| The problem |
Please print the data shown below without any alteration.

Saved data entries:
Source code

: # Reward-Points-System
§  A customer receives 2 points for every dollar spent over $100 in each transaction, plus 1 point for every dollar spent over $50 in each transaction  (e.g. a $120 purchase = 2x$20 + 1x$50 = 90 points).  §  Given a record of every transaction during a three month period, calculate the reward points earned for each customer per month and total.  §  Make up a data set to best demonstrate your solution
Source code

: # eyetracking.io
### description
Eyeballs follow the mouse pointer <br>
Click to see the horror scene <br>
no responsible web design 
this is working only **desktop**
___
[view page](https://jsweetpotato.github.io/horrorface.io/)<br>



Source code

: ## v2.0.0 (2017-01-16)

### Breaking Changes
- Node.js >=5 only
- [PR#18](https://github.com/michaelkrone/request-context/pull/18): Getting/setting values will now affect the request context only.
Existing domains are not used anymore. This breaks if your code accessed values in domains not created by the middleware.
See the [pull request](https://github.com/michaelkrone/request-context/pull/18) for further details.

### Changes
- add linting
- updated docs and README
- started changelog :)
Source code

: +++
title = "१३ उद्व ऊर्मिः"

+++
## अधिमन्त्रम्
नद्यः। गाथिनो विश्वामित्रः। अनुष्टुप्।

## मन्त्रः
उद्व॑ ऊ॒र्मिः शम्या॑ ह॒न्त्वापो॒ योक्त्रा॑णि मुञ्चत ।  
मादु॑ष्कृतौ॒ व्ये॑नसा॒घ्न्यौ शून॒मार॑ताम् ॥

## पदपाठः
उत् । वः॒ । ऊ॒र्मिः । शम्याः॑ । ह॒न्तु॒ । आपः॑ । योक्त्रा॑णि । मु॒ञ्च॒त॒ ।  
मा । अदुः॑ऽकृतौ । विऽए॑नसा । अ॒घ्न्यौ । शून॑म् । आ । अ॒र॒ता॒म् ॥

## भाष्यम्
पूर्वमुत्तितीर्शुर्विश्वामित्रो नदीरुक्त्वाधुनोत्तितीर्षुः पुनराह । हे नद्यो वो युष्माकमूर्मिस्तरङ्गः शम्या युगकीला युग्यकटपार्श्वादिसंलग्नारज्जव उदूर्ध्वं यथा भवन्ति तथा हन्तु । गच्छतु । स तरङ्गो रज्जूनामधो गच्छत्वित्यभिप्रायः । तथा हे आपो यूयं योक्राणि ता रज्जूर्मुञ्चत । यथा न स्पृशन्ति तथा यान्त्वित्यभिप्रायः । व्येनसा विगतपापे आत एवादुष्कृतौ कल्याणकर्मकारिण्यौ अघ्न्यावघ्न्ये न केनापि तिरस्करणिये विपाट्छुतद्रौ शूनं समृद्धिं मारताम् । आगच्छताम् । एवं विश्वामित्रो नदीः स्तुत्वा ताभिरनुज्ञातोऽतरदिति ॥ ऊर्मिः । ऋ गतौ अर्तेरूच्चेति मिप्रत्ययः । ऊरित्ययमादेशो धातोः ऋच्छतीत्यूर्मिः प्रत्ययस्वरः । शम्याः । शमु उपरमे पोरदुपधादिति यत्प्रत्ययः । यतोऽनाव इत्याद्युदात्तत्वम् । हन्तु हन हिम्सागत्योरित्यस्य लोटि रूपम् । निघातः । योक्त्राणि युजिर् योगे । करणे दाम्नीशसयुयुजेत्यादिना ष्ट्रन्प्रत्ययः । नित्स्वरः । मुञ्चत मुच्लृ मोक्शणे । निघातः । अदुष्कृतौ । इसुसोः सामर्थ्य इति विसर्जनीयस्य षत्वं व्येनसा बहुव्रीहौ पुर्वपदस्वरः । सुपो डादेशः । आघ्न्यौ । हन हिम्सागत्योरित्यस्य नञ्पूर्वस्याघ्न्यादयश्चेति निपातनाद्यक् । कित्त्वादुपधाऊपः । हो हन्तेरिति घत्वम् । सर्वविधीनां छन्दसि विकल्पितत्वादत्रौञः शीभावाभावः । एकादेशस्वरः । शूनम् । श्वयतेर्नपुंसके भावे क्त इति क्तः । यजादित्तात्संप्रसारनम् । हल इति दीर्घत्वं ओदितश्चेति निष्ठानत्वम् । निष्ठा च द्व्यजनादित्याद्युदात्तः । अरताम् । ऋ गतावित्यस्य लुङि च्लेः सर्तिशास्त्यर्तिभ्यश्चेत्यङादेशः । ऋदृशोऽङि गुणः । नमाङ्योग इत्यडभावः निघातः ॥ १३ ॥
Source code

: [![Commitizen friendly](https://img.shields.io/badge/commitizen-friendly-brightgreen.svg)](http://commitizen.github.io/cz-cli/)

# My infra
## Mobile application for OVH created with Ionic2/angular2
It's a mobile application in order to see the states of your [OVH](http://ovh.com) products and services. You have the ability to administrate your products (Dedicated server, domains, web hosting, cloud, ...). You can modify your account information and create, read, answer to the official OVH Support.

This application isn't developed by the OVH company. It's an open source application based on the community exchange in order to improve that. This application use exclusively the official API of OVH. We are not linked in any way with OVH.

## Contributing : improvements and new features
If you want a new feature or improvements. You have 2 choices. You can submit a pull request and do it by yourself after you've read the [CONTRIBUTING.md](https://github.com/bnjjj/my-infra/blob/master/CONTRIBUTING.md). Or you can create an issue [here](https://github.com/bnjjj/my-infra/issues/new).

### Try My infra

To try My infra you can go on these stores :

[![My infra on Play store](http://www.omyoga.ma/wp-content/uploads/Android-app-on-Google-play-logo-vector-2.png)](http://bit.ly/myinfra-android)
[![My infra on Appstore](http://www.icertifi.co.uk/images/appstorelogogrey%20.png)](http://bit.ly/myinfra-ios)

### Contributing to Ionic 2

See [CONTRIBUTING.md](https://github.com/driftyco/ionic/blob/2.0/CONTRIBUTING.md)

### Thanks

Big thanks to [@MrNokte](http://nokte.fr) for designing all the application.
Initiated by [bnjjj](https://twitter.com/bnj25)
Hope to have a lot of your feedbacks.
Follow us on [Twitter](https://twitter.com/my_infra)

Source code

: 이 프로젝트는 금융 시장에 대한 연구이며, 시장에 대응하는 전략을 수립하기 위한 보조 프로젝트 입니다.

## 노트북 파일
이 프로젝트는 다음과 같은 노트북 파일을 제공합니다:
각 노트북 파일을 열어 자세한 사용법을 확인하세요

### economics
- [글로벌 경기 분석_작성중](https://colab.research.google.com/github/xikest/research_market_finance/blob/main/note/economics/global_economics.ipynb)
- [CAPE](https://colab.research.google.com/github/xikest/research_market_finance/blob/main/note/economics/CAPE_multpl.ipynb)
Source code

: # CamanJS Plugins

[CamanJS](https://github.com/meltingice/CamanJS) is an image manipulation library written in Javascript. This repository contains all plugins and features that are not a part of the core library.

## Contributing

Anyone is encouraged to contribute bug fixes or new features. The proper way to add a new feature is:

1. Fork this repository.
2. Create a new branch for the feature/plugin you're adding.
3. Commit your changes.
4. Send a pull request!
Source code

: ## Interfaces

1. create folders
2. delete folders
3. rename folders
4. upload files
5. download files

| Exercise result |
Source code

: # Reward-Points-System
§  A customer receives 2 points for every dollar spent over $100 in each transaction, plus 1 point for every dollar spent over $50 in each transaction  (e.g. a $120 purchase = 2x$20 + 1x$50 = 90 points).  §  Given a record of every transaction during a three month period, calculate the reward points earned for each customer per month and total.  §  Make up a data set to best demonstrate your solution
Source code

: # eyetracking.io
### description
Eyeballs follow the mouse pointer <br>
Click to see the horror scene <br>
no responsible web design 
this is working only **desktop**
___
[view page](https://jsweetpotato.github.io/horrorface.io/)<br>



Source code

: ## v2.0.0 (2017-01-16)

### Breaking Changes
- Node.js >=5 only
- [PR#18](https://github.com/michaelkrone/request-context/pull/18): Getting/setting values will now affect the request context only.
Existing domains are not used anymore. This breaks if your code accessed values in domains not created by the middleware.
See the [pull request](https://github.com/michaelkrone/request-context/pull/18) for further details.

### Changes
- add linting
- updated docs and README
- started changelog :)
Source code

: +++
title = "१३ उद्व ऊर्मिः"

+++
## अधिमन्त्रम्
नद्यः। गाथिनो विश्वामित्रः। अनुष्टुप्।

## मन्त्रः
उद्व॑ ऊ॒र्मिः शम्या॑ ह॒न्त्वापो॒ योक्त्रा॑णि मुञ्चत ।  
मादु॑ष्कृतौ॒ व्ये॑नसा॒घ्न्यौ शून॒मार॑ताम् ॥

## पदपाठः
उत् । वः॒ । ऊ॒र्मिः । शम्याः॑ । ह॒न्तु॒ । आपः॑ । योक्त्रा॑णि । मु॒ञ्च॒त॒ ।  
मा । अदुः॑ऽकृतौ । विऽए॑नसा । अ॒घ्न्यौ । शून॑म् । आ । अ॒र॒ता॒म् ॥

## भाष्यम्
पूर्वमुत्तितीर्शुर्विश्वामित्रो नदीरुक्त्वाधुनोत्तितीर्षुः पुनराह । हे नद्यो वो युष्माकमूर्मिस्तरङ्गः शम्या युगकीला युग्यकटपार्श्वादिसंलग्नारज्जव उदूर्ध्वं यथा भवन्ति तथा हन्तु । गच्छतु । स तरङ्गो रज्जूनामधो गच्छत्वित्यभिप्रायः । तथा हे आपो यूयं योक्राणि ता रज्जूर्मुञ्चत । यथा न स्पृशन्ति तथा यान्त्वित्यभिप्रायः । व्येनसा विगतपापे आत एवादुष्कृतौ कल्याणकर्मकारिण्यौ अघ्न्यावघ्न्ये न केनापि तिरस्करणिये विपाट्छुतद्रौ शूनं समृद्धिं मारताम् । आगच्छताम् । एवं विश्वामित्रो नदीः स्तुत्वा ताभिरनुज्ञातोऽतरदिति ॥ ऊर्मिः । ऋ गतौ अर्तेरूच्चेति मिप्रत्ययः । ऊरित्ययमादेशो धातोः ऋच्छतीत्यूर्मिः प्रत्ययस्वरः । शम्याः । शमु उपरमे पोरदुपधादिति यत्प्रत्ययः । यतोऽनाव इत्याद्युदात्तत्वम् । हन्तु हन हिम्सागत्योरित्यस्य लोटि रूपम् । निघातः । योक्त्राणि युजिर् योगे । करणे दाम्नीशसयुयुजेत्यादिना ष्ट्रन्प्रत्ययः । नित्स्वरः । मुञ्चत मुच्लृ मोक्शणे । निघातः । अदुष्कृतौ । इसुसोः सामर्थ्य इति विसर्जनीयस्य षत्वं व्येनसा बहुव्रीहौ पुर्वपदस्वरः । सुपो डादेशः । आघ्न्यौ । हन हिम्सागत्योरित्यस्य नञ्पूर्वस्याघ्न्यादयश्चेति निपातनाद्यक् । कित्त्वादुपधाऊपः । हो हन्तेरिति घत्वम् । सर्वविधीनां छन्दसि विकल्पितत्वादत्रौञः शीभावाभावः । एकादेशस्वरः । शूनम् । श्वयतेर्नपुंसके भावे क्त इति क्तः । यजादित्तात्संप्रसारनम् । हल इति दीर्घत्वं ओदितश्चेति निष्ठानत्वम् । निष्ठा च द्व्यजनादित्याद्युदात्तः । अरताम् । ऋ गतावित्यस्य लुङि च्लेः सर्तिशास्त्यर्तिभ्यश्चेत्यङादेशः । ऋदृशोऽङि गुणः । नमाङ्योग इत्यडभावः निघातः ॥ १३ ॥
Source code

: [![Commitizen friendly](https://img.shields.io/badge/commitizen-friendly-brightgreen.svg)](http://commitizen.github.io/cz-cli/)

# My infra
## Mobile application for OVH created with Ionic2/angular2
It's a mobile application in order to see the states of your [OVH](http://ovh.com) products and services. You have the ability to administrate your products (Dedicated server, domains, web hosting, cloud, ...). You can modify your account information and create, read, answer to the official OVH Support.

This application isn't developed by the OVH company. It's an open source application based on the community exchange in order to improve that. This application use exclusively the official API of OVH. We are not linked in any way with OVH.

## Contributing : improvements and new features
If you want a new feature or improvements. You have 2 choices. You can submit a pull request and do it by yourself after you've read the [CONTRIBUTING.md](https://github.com/bnjjj/my-infra/blob/master/CONTRIBUTING.md). Or you can create an issue [here](https://github.com/bnjjj/my-infra/issues/new).

### Try My infra

To try My infra you can go on these stores :

[![My infra on Play store](http://www.omyoga.ma/wp-content/uploads/Android-app-on-Google-play-logo-vector-2.png)](http://bit.ly/myinfra-android)
[![My infra on Appstore](http://www.icertifi.co.uk/images/appstorelogogrey%20.png)](http://bit.ly/myinfra-ios)

### Contributing to Ionic 2

See [CONTRIBUTING.md](https://github.com/driftyco/ionic/blob/2.0/CONTRIBUTING.md)

### Thanks

Big thanks to [@MrNokte](http://nokte.fr) for designing all the application.
Initiated by [bnjjj](https://twitter.com/bnj25)
Hope to have a lot of your feedbacks.
Follow us on [Twitter](https://twitter.com/my_infra)

Source code

: 이 프로젝트는 금융 시장에 대한 연구이며, 시장에 대응하는 전략을 수립하기 위한 보조 프로젝트 입니다.

## 노트북 파일
이 프로젝트는 다음과 같은 노트북 파일을 제공합니다:
각 노트북 파일을 열어 자세한 사용법을 확인하세요

### economics
- [글로벌 경기 분석_작성중](https://colab.research.google.com/github/xikest/research_market_finance/blob/main/note/economics/global_economics.ipynb)
- [CAPE](https://colab.research.google.com/github/xikest/research_market_finance/blob/main/note/economics/CAPE_multpl.ipynb)
Source code

: # CamanJS Plugins

[CamanJS](https://github.com/meltingice/CamanJS) is an image manipulation library written in Javascript. This repository contains all plugins and features that are not a part of the core library.

## Contributing

Anyone is encouraged to contribute bug fixes or new features. The proper way to add a new feature is:

1. Fork this repository.
2. Create a new branch for the feature/plugin you're adding.
3. Commit your changes.
4. Send a pull request!
Source code

: ## Interfaces

1. create folders
2. delete folders
3. rename folders
4. upload files
5. download files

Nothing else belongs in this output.